## TASK DESCRIPTION
Filter the entries below, keeping only lines with the word "columns".

── THE DATA ──

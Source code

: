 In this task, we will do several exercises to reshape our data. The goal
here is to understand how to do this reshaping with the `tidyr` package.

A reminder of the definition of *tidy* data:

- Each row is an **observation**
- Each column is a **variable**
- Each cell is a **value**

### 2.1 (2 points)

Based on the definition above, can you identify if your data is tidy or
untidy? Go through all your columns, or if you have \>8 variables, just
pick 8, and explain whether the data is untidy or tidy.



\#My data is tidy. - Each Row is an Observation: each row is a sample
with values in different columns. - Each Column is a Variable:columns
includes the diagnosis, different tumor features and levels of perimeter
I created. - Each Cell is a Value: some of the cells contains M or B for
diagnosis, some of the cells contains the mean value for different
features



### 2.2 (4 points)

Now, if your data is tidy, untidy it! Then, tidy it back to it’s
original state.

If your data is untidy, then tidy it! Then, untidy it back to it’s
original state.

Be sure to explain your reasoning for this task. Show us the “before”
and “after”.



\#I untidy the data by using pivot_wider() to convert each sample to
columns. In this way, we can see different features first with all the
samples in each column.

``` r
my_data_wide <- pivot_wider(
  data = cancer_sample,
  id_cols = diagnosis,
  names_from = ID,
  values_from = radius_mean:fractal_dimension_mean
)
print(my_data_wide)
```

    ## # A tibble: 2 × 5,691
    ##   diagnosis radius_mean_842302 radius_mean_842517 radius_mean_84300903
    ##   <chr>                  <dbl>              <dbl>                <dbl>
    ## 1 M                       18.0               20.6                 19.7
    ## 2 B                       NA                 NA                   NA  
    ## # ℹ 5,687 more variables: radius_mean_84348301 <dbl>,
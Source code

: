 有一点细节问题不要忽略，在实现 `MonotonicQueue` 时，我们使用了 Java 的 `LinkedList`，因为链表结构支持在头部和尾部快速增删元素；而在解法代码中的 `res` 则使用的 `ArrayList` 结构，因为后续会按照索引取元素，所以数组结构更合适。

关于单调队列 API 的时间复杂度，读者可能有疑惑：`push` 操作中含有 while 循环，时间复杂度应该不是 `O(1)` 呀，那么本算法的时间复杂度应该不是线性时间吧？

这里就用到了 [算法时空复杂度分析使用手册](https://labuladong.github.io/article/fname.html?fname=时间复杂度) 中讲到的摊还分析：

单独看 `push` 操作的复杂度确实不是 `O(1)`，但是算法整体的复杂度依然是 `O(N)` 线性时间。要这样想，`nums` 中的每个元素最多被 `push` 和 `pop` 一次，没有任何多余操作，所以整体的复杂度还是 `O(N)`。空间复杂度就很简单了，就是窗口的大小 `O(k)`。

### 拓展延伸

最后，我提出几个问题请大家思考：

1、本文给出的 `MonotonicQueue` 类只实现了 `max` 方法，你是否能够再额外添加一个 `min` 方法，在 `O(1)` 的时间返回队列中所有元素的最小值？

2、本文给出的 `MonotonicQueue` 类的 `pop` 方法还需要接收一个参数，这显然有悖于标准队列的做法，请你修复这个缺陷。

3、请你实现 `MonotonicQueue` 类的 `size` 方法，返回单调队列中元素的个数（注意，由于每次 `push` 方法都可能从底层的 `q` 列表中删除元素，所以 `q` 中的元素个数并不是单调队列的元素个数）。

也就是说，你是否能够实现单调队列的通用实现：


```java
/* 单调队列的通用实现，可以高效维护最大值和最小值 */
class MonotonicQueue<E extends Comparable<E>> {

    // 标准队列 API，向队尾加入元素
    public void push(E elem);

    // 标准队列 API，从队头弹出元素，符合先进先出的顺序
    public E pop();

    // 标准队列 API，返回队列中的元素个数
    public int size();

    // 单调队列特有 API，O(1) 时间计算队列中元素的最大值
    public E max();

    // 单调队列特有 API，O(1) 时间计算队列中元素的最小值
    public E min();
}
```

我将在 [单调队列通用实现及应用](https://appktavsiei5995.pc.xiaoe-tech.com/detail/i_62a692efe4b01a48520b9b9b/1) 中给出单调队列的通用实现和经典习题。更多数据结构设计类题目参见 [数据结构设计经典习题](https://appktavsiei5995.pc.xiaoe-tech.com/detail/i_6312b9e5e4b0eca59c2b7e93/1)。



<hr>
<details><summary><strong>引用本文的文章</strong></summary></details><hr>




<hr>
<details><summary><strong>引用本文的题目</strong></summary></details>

───

## ANSWER BOX
untidy? Go through all your columns, or if you have \>8 variables, just
with values in different columns. - Each Column is a Variable:columns
columns. In this way, we can see different features first with all the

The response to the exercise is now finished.